THE next Labour government will cap the total amount that can be paid in overdraft fees or interest payments in a bid to free three million people from the “low-paid debt trap,” shadow chancellor John McDonnell will pledge today.
The policy announcement comes as real wages are lower than when the Tories first took power in 2010. Labour argues that this decline in workers’ spending power has created a “vicious circle” of debt for some of the poorest and most financially vulnerable households in Britain.
Campaigners have warned of the danger of “persistent overdrafts,” where high fees and low wages keep families trapped in debt.
Labour expects that its plans will help the roughly 2.7 million people who, according to the Financial Conduct Authority, are stuck with their overdrafts and incurring higher charges.

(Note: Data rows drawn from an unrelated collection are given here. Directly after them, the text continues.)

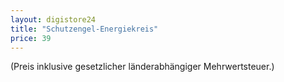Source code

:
 ```yaml
---
layout: digistore24
title: "Schutzengel-Energiekreis"
price: 39
---
```

(Preis inklusive gesetzlicher l&#xE4;nderabh&#xE4;ngiger Mehrwertsteuer.)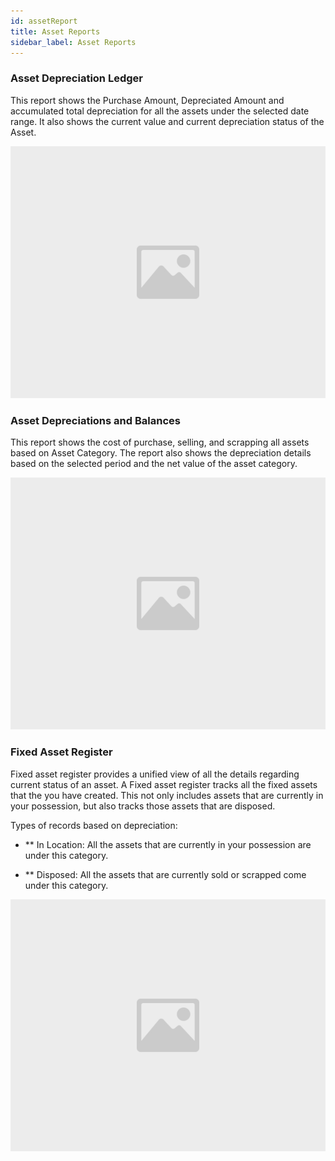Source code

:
 ```yaml
---
id: assetReport
title: Asset Reports
sidebar_label: Asset Reports
---
```


### Asset Depreciation Ledger

This report shows the Purchase Amount, Depreciated Amount and accumulated total depreciation for all the assets under the selected date range. It also shows the current value and current depreciation status of the Asset.

![image](images/image.jpg)

### Asset Depreciations and Balances

This report shows the cost of purchase, selling, and scrapping all assets based on Asset Category. The report also shows the depreciation details based on the selected period and the net value of the asset category.

![image](images/image.jpg)

### Fixed Asset Register

Fixed asset register provides a unified view of all the details regarding current status of an asset. A Fixed asset register tracks all the fixed assets that the you have created. This not only includes assets that are currently in your possession, but also tracks those assets that are disposed.

Types of records based on depreciation:

- \*\* In Location: All the assets that are currently in your possession are under this category.

- \*\* Disposed: All the assets that are currently sold or scrapped come under this category.

![image](images/image.jpg)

Surveys show that nearly three million people have to rely on overdrafts to buy food and pay bills.
Mr McDonnell said: “The Tories’ rigged economy has seen real wages fall and insecure work multiply, while they hand out huge tax giveaways to the super-rich and the banks.
“The national scandal of the low-paid debt trap has to end. More needs to be done to level the playing field and bring greater fairness in consumer finance.
“Labour will end the misery of permanent debt and extend the cap on borrowing charges to overdrafts.
“We’ll also introduce a £10-an-hour real living wage and build an economy that works for the many not the few.”
Socialist actor Michael Sheen welcomed the policy, saying: “Millions of people across the UK are trapped in their overdrafts by extortionate rates of interest charged by reputable high street banks and are already struggling as a result of low wages, rising costs and a lack of affordable credit options.
Regulators must “keep doing what is needed to make providers deliver a fairer deal for all those suffering now,” he added.
Centre for Responsible Credit director Damon Gibbons hailed the proposal as an “important step towards ending the debt crisis.”
“Too many families have become trapped by a failing model of financial services provision which sees banks and other financial institutions making often significant profits out of people stuck with permanent, high-cost debts.
“It’s time for a fresh approach, with better regulation of our financial institutions in the interests of households and consumers.”